Output all of the data below exactly as given.

§ **Record set**
======
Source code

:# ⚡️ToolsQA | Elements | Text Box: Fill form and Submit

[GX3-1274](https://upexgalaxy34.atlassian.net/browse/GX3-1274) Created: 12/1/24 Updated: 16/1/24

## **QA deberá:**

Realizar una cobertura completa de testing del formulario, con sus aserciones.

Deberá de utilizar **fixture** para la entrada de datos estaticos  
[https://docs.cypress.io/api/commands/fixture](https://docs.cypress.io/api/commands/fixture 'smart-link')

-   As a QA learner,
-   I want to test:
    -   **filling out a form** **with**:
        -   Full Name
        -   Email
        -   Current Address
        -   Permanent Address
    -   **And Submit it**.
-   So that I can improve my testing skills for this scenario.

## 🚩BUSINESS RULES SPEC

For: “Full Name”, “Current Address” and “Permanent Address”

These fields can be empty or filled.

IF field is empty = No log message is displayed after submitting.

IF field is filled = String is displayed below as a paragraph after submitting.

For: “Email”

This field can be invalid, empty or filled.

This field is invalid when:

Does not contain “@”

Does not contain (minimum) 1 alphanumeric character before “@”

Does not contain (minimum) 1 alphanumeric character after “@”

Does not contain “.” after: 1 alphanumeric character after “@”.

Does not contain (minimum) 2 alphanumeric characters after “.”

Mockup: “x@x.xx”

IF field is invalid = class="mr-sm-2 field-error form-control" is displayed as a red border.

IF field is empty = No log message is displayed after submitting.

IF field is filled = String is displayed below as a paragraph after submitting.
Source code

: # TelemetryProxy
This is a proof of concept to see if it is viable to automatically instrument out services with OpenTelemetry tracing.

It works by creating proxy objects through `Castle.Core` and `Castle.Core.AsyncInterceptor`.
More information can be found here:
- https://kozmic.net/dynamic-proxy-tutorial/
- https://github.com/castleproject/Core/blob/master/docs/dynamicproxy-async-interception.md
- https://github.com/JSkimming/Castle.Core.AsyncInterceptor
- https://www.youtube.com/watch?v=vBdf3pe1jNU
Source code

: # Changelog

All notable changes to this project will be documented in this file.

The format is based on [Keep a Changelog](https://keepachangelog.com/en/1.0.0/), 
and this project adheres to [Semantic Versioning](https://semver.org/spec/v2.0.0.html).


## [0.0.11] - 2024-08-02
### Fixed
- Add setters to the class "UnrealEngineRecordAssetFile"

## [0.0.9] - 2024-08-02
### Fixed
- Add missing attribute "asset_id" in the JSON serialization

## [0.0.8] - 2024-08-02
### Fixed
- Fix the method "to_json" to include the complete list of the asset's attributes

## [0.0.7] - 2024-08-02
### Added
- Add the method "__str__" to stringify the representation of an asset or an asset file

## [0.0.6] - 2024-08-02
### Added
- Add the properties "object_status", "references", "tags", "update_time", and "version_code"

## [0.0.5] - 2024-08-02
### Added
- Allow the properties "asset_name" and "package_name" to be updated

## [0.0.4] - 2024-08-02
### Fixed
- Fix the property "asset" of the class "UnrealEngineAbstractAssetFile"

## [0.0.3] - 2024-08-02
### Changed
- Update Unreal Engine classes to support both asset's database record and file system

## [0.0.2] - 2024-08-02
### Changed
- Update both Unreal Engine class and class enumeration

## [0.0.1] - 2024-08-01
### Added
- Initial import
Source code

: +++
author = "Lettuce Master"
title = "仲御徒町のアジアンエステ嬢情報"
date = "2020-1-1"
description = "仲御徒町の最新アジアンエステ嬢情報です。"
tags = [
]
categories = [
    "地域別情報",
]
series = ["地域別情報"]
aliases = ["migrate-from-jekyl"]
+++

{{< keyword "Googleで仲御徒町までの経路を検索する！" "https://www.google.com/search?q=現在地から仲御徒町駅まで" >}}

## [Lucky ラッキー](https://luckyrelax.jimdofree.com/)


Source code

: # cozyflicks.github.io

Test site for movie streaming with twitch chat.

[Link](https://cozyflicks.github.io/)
======
§ **Response**
Source code

:# ⚡️ToolsQA | Elements | Text Box: Fill form and Submit

[GX3-1274](https://upexgalaxy34.atlassian.net/browse/GX3-1274) Created: 12/1/24 Updated: 16/1/24

## **QA deberá:**

Realizar una cobertura completa de testing del formulario, con sus aserciones.

Deberá de utilizar **fixture** para la entrada de datos estaticos  
[https://docs.cypress.io/api/commands/fixture](https://docs.cypress.io/api/commands/fixture 'smart-link')

-   As a QA learner,
-   I want to test:
    -   **filling out a form** **with**:
        -   Full Name
        -   Email
        -   Current Address
        -   Permanent Address
    -   **And Submit it**.
-   So that I can improve my testing skills for this scenario.

## 🚩BUSINESS RULES SPEC

For: “Full Name”, “Current Address” and “Permanent Address”

These fields can be empty or filled.

IF field is empty = No log message is displayed after submitting.

IF field is filled = String is displayed below as a paragraph after submitting.

For: “Email”

This field can be invalid, empty or filled.

This field is invalid when:

Does not contain “@”

Does not contain (minimum) 1 alphanumeric character before “@”

Does not contain (minimum) 1 alphanumeric character after “@”

Does not contain “.” after: 1 alphanumeric character after “@”.

Does not contain (minimum) 2 alphanumeric characters after “.”

Mockup: “x@x.xx”

IF field is invalid = class="mr-sm-2 field-error form-control" is displayed as a red border.

IF field is empty = No log message is displayed after submitting.

IF field is filled = String is displayed below as a paragraph after submitting.
Source code

: # TelemetryProxy
This is a proof of concept to see if it is viable to automatically instrument out services with OpenTelemetry tracing.

It works by creating proxy objects through `Castle.Core` and `Castle.Core.AsyncInterceptor`.
More information can be found here:
- https://kozmic.net/dynamic-proxy-tutorial/
- https://github.com/castleproject/Core/blob/master/docs/dynamicproxy-async-interception.md
- https://github.com/JSkimming/Castle.Core.AsyncInterceptor
- https://www.youtube.com/watch?v=vBdf3pe1jNU
Source code

: # Changelog

All notable changes to this project will be documented in this file.

The format is based on [Keep a Changelog](https://keepachangelog.com/en/1.0.0/), 
and this project adheres to [Semantic Versioning](https://semver.org/spec/v2.0.0.html).


## [0.0.11] - 2024-08-02
### Fixed
- Add setters to the class "UnrealEngineRecordAssetFile"

## [0.0.9] - 2024-08-02
### Fixed
- Add missing attribute "asset_id" in the JSON serialization

## [0.0.8] - 2024-08-02
### Fixed
- Fix the method "to_json" to include the complete list of the asset's attributes

## [0.0.7] - 2024-08-02
### Added
- Add the method "__str__" to stringify the representation of an asset or an asset file

## [0.0.6] - 2024-08-02
### Added
- Add the properties "object_status", "references", "tags", "update_time", and "version_code"

## [0.0.5] - 2024-08-02
### Added
- Allow the properties "asset_name" and "package_name" to be updated

## [0.0.4] - 2024-08-02
### Fixed
- Fix the property "asset" of the class "UnrealEngineAbstractAssetFile"

## [0.0.3] - 2024-08-02
### Changed
- Update Unreal Engine classes to support both asset's database record and file system

## [0.0.2] - 2024-08-02
### Changed
- Update both Unreal Engine class and class enumeration

## [0.0.1] - 2024-08-01
### Added
- Initial import
Source code

: +++
author = "Lettuce Master"
title = "仲御徒町のアジアンエステ嬢情報"
date = "2020-1-1"
description = "仲御徒町の最新アジアンエステ嬢情報です。"
tags = [
]
categories = [
    "地域別情報",
]
series = ["地域別情報"]
aliases = ["migrate-from-jekyl"]
+++

{{< keyword "Googleで仲御徒町までの経路を検索する！" "https://www.google.com/search?q=現在地から仲御徒町駅まで" >}}

## [Lucky ラッキー](https://luckyrelax.jimdofree.com/)


Source code

: # cozyflicks.github.io

Test site for movie streaming with twitch chat.

[Link](https://cozyflicks.github.io/)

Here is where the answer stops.